Très attendues, les réponses aux questions préjudicielles posées par les Cours de cassation belge et française en matière de port de signes religieux au travail le 14 mars dernier (1) fournissent désormais une intéressante grille de lecture aux entreprises.

Dans l’affaire belge, la salariée porteuse d’un voile islamique avait fait l’objet d’un licenciement pour avoir refusé de le retirer, alors que le règlement intérieur de l’entreprise interdisait « aux travailleurs de porter sur le lieu de travail des signes visibles de leurs convictions politiques, philosophiques ou religieuse ou d’accomplir tout rite qui en découle ».

Saisie de la validité du licenciement, la Cour de cassation belge interrogeait la CJUE sur le point de savoir si la directive européenne de 2000 portant création d’un cadre général en faveur de l’égalité de traitement en matière d’emploi et de travail, permettait à un employeur d’édicter une telle interdiction générale.

Les faits en cause dans le dossier français étaient différents, la salariée ayant été licenciée compte tenu de son refus de retirer son voile alors que l’employeur lui en avait donné instruction à la suite de la demande d’un client. En l’occurrence, il s’agissait donc de savoir si l’accès à une telle demande pouvait s’analyser en une « exigence professionnelle et déterminante » au sens de l’article 4, § 1, de la directive.
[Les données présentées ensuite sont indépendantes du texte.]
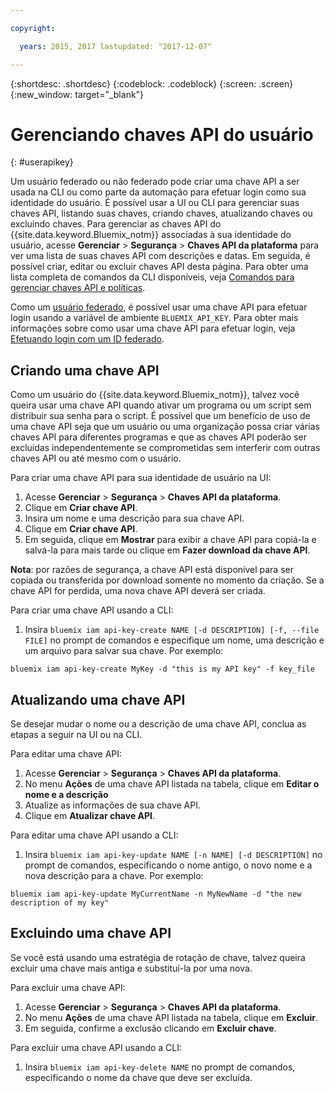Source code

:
 ```yaml
---

copyright:

  years: 2015, 2017 lastupdated: "2017-12-07"

---
```


{:shortdesc: .shortdesc}
{:codeblock: .codeblock}
{:screen: .screen}
{:new_window: target="_blank"}

# Gerenciando chaves API do usuário
{: #userapikey}

Um usuário federado ou não federado pode criar uma chave API a ser usada na CLI ou como parte da automação para efetuar login como sua identidade do usuário. É possível usar a UI ou CLI para gerenciar suas chaves API, listando suas chaves, criando chaves, atualizando chaves ou excluindo chaves. Para gerenciar as chaves API do {{site.data.keyword.Bluemix_notm}} associadas à sua identidade do usuário, acesse **Gerenciar** &gt; **Segurança** &gt; **Chaves API da plataforma** para ver uma lista de suas chaves API com descrições e datas. Em seguida, é possível criar, editar ou excluir chaves API desta página. Para obter uma lista completa de comandos da CLI disponíveis, veja [Comandos para gerenciar chaves API e políticas](/docs/cli/reference/bluemix_cli/bx_cli.html#bx_commands_iam).

Como um [usuário federado](/docs/admin/adminpublic.html#federatedid), é possível usar uma chave API para efetuar login usando a variável de ambiente `BLUEMIX_API_KEY`. Para obter mais informações sobre como usar uma chave API para efetuar login, veja [Efetuando login com um ID federado](/docs/cli/login_federated_id.html#federated_id).

## Criando uma chave API

Como um usuário do {{site.data.keyword.Bluemix_notm}}, talvez você queira usar uma chave API quando ativar um programa ou um script sem distribuir sua senha para o script. É possível que um benefício de uso de uma chave API seja que um usuário ou uma organização possa criar várias chaves API para diferentes programas e que as chaves API poderão ser excluídas independentemente se comprometidas sem interferir com outras chaves API ou até mesmo com o usuário.

Para criar uma chave API para sua identidade de usuário na UI:

1. Acesse **Gerenciar** &gt; **Segurança** &gt; **Chaves API da plataforma**.
2. Clique em **Criar chave API**.
3. Insira um nome e uma descrição para sua chave API.
4. Clique em **Criar chave API**.
5. Em seguida, clique em **Mostrar** para exibir a chave API para copiá-la e salvá-la para mais tarde ou clique em **Fazer download da chave API**.

**Nota**: por razões de segurança, a chave API está disponível para ser copiada ou transferida por download somente no momento da criação. Se a chave API for perdida, uma nova chave API deverá ser criada.

Para criar uma chave API usando a CLI:

1. Insira `bluemix iam api-key-create NAME [-d DESCRIPTION] [-f, --file FILE]` no prompt de comandos e especifique um nome, uma descrição e um arquivo para salvar sua chave. Por exemplo:

```
bluemix iam api-key-create MyKey -d "this is my API key" -f key_file
``` 


## Atualizando uma chave API

Se desejar mudar o nome ou a descrição de uma chave API, conclua as etapas a seguir na UI ou na CLI.

Para editar uma chave API:

1. Acesse **Gerenciar** &gt; **Segurança** &gt; **Chaves API da plataforma**.
2. No menu **Ações** de uma chave API listada na tabela, clique em **Editar o nome e a descrição** 
3. Atualize as informações de sua chave API.
4. Clique em **Atualizar chave API**.

Para editar uma chave API usando a CLI:

1. Insira `bluemix iam api-key-update NAME [-n NAME] [-d DESCRIPTION]` no prompt de comandos, especificando o nome antigo, o novo nome e a nova descrição para a chave. Por exemplo:

```
bluemix iam api-key-update MyCurrentName -n MyNewName -d "the new description of my key"
```

## Excluindo uma chave API

Se você está usando uma estratégia de rotação de chave, talvez queira excluir uma chave mais antiga e substituí-la por uma nova.

Para excluir uma chave API: 

1. Acesse **Gerenciar** &gt; **Segurança** &gt; **Chaves API da plataforma**.
2. No menu **Ações** de uma chave API listada na tabela, clique em **Excluir**.
3. Em seguida, confirme a exclusão clicando em **Excluir chave**.

Para excluir uma chave API usando a CLI:
1. Insira `bluemix iam api-key-delete NAME` no prompt de comandos, especificando o nome da chave que deve ser excluída.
S’agissant de l’insertion d’une règle générale dans la norme interne de l’entreprise belge, la CJUE observe tout d’abord qu’elle ne fait aucun cas particulier et traite tous les travailleurs de manière indifférenciée. En d’autres termes, il ne s’agissait pas de viser une religion ou une pratique plus qu’une autre, ce qui aurait eu pour effet, sans même probablement qu’il ne soit besoin d’une question préjudicielle, de faire tomber l’interdiction dans la catégorie des discriminations directes, prohibées par la directive et le droit belge.

Mais s’il existe des discriminations directes, des discriminations indirectes peuvent également surgir dès lors que la règle édictée, d’apparence neutre, aboutit, en pratique, à faire subir un "désavantage particulier pour les personnes adhérant à une religion ou à des convictions données".

Sans entrer dans un débat qui non seulement ne la regarde pas mais qui est de surcroît plus que dangereux, la Cour invite en réalité les juges nationaux à évaluer au cas par cas ce qui est ostensible et ce qui ne l’est pas, dans la mesure où les manifestations de l’appartenance religieuse diffèrent d’un culte à l’autre, de sorte que, sans pour autant viser une religion en particulier, la seule interdiction de toute manifestation disqualifie le port de signes trop voyants.

Mais une fois ce distinguo effectué, il n’en reste pas moins que la discrimination indirecte peut être tolérée selon la Cour, dès lors qu’elle est justifiée par un objectif légitime et si les moyens d’y parvenir sont appropriés et nécessaires.

Tel est le cas d’une stricte politique de neutralité, poursuivie systématiquement, dans la mesure où elle est partie intégrante de la liberté d’entreprise. Si seuls certains salariés sont concernés, c’est à raison de leurs conditions de travail spécifiques, telle la présence face aux clients. La Cour indique qu’il convient également de tenir compte de la possibilité pour l’entreprise de proposer au salarié un poste de travail n’impliquant pas une présence face à la clientèle et, ce faisant, éviter le licenciement.

Cette première grille de lecture fournie par le dossier belge est utilement complétée par le dossier français puisqu’en l’occurrence, et en l’absence de toute interdiction dans le règlement intérieur, la question se posait de savoir si l’employeur pouvait interdire le port du foulard à raison de la demande d’un client.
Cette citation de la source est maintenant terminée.